Trying to make use of the inherent parallelization offered by multicore architectures, partitioning the application into smaller units that can be handled by different cores is inevitable. In fact, a competent partitioning method would result in a better allocation, synchronization, scheduling, etc. of the application. Partitioning an application without full intuition of its behavior is somehow unreasonable and errorprone. Therefore, it is necessary to profile the application beforehand to have a better insight into the characteristics of the application. Traditionally, computation profiling was the only criterion to distinguish different partitioning possibilities. Although partitioning based on computation profiling tries to reduce the computational load imbalance among the cores, the major drawback of this method is the risk of high interconnection traffic overhead, leading to a degraded performance of the application. By partitioning an application with respect to communication, a systems designer can try to confine the communication streams to stay inside a processor core or its caches. This goal is achieved by mapping the heavily communicating entities onto the same core, and avoiding major communication streams to be visible on the network. Therefore, these streams will be carried out by a much more efficient mechanism, such as through the core's registers, local cache, or scratchpad memory [4] . In fact, communication profiling appears to be a crucial determinant in making partitioning decisions and a reasonable partitioning strategy is the one which tries to find a trade-off between computation and communication workload balance.

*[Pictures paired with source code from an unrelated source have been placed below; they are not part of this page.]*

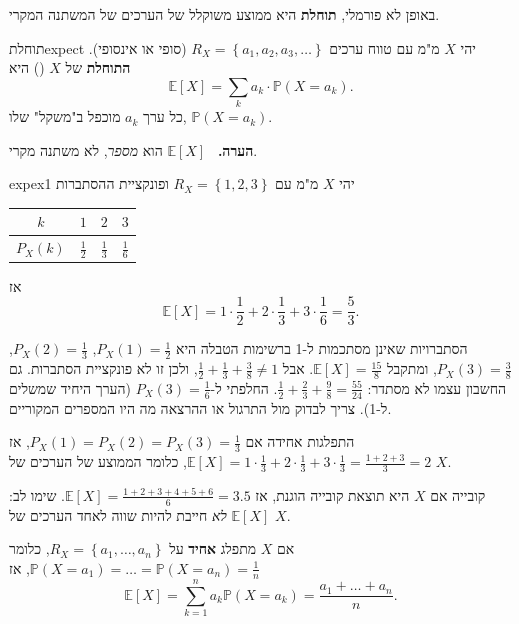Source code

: \documentclass[11pt,a4paper]{report}
\newenvironment{remark}{\par\smallskip\noindent\textsf{\textbf{הערה.}}\ }{\par\smallskip}
\newcommand{\set}[1]{\left\{#1\right\}}
\newcommand{\PP}{\mathbb{P}}
\newcommand{\E}{\mathbb{E}}
\begin{document}
באופן לא פורמלי, \textbf{תוחלת} היא ממוצע משוקלל של הערכים של המשתנה המקרי.

\begin{definition}{תוחלת}{expect}
יהי $X$ מ"מ עם טווח ערכים $R_X=\set{a_1,a_2,a_3,\dots}$ (סופי או אינסופי). \textbf{התוחלת} של $X$ () היא
\[
  \E[X]=\sum_k a_k\cdot\PP(X=a_k).
\]
כל ערך $a_k$ מוכפל ב"משקל" שלו, $\PP(X=a_k)$.
\end{definition}

\begin{remark}
$\E[X]$ הוא \emph{מספר}, לא משתנה מקרי.
\end{remark}

\begin{example}{}{expex1}
יהי $X$ מ"מ עם $R_X=\set{1,2,3}$ ופונקציית ההסתברות
\begin{center}
\renewcommand{\arraystretch}{1.3}
\begin{tabular}{c|ccc}
  $k$ & $1$ & $2$ & $3$\\ \hline
  $P_X(k)$ & $\frac12$ & $\frac13$ & $\frac16$
\end{tabular}
\end{center}
אז
\[
  \E[X]=1\cdot\frac12+2\cdot\frac13+3\cdot\frac16=\frac53.
\]
\end{example}

\begin{attention}{הסתברויות שאינן מסתכמות ל-1}
ברשימות הטבלה היא $P_X(1)=\frac12$, $P_X(2)=\frac13$, $P_X(3)=\frac38$, ומתקבל $\E[X]=\frac{15}{8}$. אבל $\frac12+\frac13+\frac38\neq1$, ולכן זו לא פונקציית הסתברות. גם החשבון עצמו לא מסתדר: $\frac12+\frac23+\frac98=\frac{55}{24}$. החלפתי ל-$P_X(3)=\frac16$ (הערך היחיד שמשלים ל-1). צריך לבדוק מול התרגול או ההרצאה מה היו המספרים המקוריים.
\end{attention}

\begin{example}{התפלגות אחידה}{}
אם $P_X(1)=P_X(2)=P_X(3)=\frac13$, אז
$\E[X]=1\cdot\frac13+2\cdot\frac13+3\cdot\frac13=\frac{1+2+3}3=2$, כלומר הממוצע של הערכים של $X$.
\end{example}

\begin{example}{קובייה}{}
אם $X$ היא תוצאת קובייה הוגנת, אז $\E[X]=\frac{1+2+3+4+5+6}{6}=3.5$.
שימו לב: $\E[X]$ \emph{לא} חייבת להיות שווה לאחד הערכים של $X$.
\end{example}

\begin{keybox}[title={כלל}]
אם $X$ מתפלג \textbf{אחיד} על $R_X=\set{a_1,\dots,a_n}$, כלומר $\PP(X=a_1)=\dots=\PP(X=a_n)=\frac1n$, אז
\[
  \E[X]=\sum_{k=1}^n a_k\PP(X=a_k)=\frac{a_1+\dots+a_n}{n}.
\]
\end{keybox}
\end{document}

In this paper, we propose a functional partitioning strategy to address the above two criteria. A SIM (Scalable Intraband Mesh) decoder [5] has been considered as a case study, which is a subdivison-based wavelet decoder for compressing the representation of discretized scalable 3D geometries. The proposed partitioning method starts with communication profiling which plays an extremely significant role in communication-efficient software implementations. Based on the task-to-task communication results and the estimated execution time for each input mesh, an average behavior for the decoder has been identified and modeled. To the best of our knowledge, no such analysis has been carried out so far. By modeling the decoder in terms of communication and computation complexity, a reasonably efficient partitioning scheme could be determined which aims to minimize the inter-processor communication while maximizing the load balance at the same time to overcome performance degradation in parallel processing architectures. Although this strategy has been applied here particularly to the partitioning problem for a wavelet decoder, it is widely applicable for general parallelization problems as well, for instance making mapping and scheduling decisions.
The rest of this paper is organized as follows. In Section II, a brief overview of the SIM decoder as the case study is provided. Section III is devoted to communication and computation profiling as the main tools for parallelization. Section IV presents the proposed partitioning strategy along with the experimental results and discussion. Finally, the conclusions are provided in Section V.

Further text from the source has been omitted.